= Ruth Foundation for the Arts =

Philanthropic organization

The Ruth Foundation for the Arts, also known as Ruth Arts, is a non-profit philanthropic arts organization based in Milwaukee, Wisconsin, that supports artists and organizations through grants and invite-only initiatives. Ruth Arts supports organizations throughout the United States while maintaining extra attention and support to the midwest due to Ruth DeYoung Kohler II's lifelong advocacy for the Midwest’s artistic community.

== History ==
The Ruth Foundation for the Arts is funded by a $440 million bequest from Ruth DeYoung Kohler. Karen Patterson, former senior curator at John Michael Kohler Arts Center and director of exhibitions at The Fabric Workshop and Museum, is the Executive Director. The program director of artistic initiatives is Kim Nguyen, former curator and head of programs at the CCA Wattis Institute for Contemporary Arts in San Francisco.
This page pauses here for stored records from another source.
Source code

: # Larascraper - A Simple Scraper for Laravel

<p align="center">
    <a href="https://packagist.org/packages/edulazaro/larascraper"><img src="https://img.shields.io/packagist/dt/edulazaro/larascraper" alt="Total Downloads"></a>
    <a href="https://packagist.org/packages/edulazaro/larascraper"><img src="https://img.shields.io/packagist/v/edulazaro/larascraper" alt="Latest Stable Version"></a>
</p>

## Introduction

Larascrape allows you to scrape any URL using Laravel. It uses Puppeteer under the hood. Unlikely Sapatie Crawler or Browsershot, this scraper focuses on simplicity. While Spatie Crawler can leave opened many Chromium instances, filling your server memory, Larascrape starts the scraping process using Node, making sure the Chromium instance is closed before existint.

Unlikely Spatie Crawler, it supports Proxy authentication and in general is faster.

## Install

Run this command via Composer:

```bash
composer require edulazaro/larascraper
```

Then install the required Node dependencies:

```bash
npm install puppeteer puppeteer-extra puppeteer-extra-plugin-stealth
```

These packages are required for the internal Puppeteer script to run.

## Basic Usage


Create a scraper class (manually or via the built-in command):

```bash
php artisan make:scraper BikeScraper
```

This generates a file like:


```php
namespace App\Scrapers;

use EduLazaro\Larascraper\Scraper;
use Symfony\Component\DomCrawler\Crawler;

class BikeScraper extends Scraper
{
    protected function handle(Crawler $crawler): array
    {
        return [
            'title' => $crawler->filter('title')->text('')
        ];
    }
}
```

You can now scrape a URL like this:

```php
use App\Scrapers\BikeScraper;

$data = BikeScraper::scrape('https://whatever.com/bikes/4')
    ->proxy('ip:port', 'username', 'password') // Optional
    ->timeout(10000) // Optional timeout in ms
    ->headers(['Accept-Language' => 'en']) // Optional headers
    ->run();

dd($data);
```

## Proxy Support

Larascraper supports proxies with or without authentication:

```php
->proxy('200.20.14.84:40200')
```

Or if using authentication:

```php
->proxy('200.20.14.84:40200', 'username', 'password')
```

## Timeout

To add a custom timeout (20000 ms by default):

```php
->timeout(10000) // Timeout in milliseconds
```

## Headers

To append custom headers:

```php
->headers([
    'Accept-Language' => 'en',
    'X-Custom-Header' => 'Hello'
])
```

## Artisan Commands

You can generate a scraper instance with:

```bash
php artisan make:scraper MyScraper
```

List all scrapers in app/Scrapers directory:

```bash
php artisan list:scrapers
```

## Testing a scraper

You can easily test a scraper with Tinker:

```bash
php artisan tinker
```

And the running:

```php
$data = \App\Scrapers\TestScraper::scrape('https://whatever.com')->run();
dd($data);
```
Ruth Arts' initial initiative was to give out individual grants in the range of $10,000 to $50,000.

In 2023, Ruth Arts gave $1.25 million to 56 Arts Organizations that were selected by a group of artists.

In 2024, Ruth Arts awarded $950,000 in grants to 10 Wisconsin arts groups with operating budgets of less than $2 million.

=== Ruth Award ===
In 2024, Ruth Arts established the Ruth Award, giving $100,000 to four artists: Kite, Candice Lin, Joe Minter, and Rose B. Simpson.